Magdeburg (ha) l Im November pflanzt der Eigenbetrieb Stadtgarten und Friedhöfe Magdeburg (SFM) insgesamt 41 Bäume in der Quarantänezone für den Asiatischen Laubholzbockkäfer (ALB) nach. Dabei handelt es sich um Baumarten, die nicht zu den Wirtsbäumen des Schädlings zählen. Die Nachpflanzung erfolgt in Abstimmung mit dem Umweltamt und mit Genehmigung der Landesanstalt für Landwirtschaft und Gartenbau (LLG) auf Flächen, die durch den SFM bewirtschaftet werden.

So sollen in der Badeteichstraße insgesamt 16 Bäume, darunter Magnolie, Rotdorn, Blumen-Hartriegel, Gartenjasmin, Goldregen, Weißdorn und Tamariske nachgepflanzt werden. Diese gelten als Ziergehölze mit einer prächtigen Blüte.

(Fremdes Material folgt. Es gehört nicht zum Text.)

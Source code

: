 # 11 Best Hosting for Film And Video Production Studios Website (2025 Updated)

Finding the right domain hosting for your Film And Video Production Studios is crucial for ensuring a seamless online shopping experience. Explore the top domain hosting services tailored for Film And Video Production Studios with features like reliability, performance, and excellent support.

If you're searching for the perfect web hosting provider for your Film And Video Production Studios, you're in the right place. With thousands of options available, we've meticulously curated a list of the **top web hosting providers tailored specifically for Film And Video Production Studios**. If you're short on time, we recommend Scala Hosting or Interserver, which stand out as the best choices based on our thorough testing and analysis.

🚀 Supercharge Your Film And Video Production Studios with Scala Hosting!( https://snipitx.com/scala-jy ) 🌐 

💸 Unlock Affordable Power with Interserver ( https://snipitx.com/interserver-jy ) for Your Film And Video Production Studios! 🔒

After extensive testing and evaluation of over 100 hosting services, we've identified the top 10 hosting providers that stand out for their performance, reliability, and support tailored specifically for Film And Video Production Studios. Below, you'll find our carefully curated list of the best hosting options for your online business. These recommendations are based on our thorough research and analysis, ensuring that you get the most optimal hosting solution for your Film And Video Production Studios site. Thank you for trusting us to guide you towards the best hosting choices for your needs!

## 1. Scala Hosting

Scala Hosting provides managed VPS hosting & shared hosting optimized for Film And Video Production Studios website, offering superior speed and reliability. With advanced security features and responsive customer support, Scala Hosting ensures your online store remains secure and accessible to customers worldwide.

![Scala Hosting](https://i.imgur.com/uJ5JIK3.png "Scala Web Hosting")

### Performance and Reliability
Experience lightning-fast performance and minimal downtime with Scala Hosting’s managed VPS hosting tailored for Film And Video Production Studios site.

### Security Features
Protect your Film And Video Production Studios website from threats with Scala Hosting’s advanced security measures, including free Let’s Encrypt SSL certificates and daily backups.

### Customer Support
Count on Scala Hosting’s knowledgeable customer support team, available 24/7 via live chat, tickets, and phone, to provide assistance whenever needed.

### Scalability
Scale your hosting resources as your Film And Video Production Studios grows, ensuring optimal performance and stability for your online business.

Im Kraftwerk-Privatweg werden 12 neue Bäume gepflanzt. Hier werden künftig unter anderem Raritäten wie Tulpenbaum, Amberbaum, Ginkgobaum oder auch Blauglockenbaum und Traubeneiche neues Grün in den Stadtteil bringen.

Zudem werden rund 50 Heckenpflanzen 12 verschiedener Arten, darunter Heckenkirsche, Zierquitte, Feuerdorn, Buchsbaum, Berberitze und Liguster ihren Platz auf Grünflächen am Kraftwerk-Privatweg finden.

In der Allerstraße/Saalestraße sollen 13 ALB-resistente Obstgehölze, beispielsweise Indianerbanane, Felsenbirne, Apfelbeere, Mispel und Goldjohannisbeere gepflanzt werden.

Die Pflanzaktion bildet laut Stadtverwaltung „den ersten Schritt auf dem Weg umfassender, den neuen Bedingungen angepasster Nachpflanzungen in der Quarantänezone“.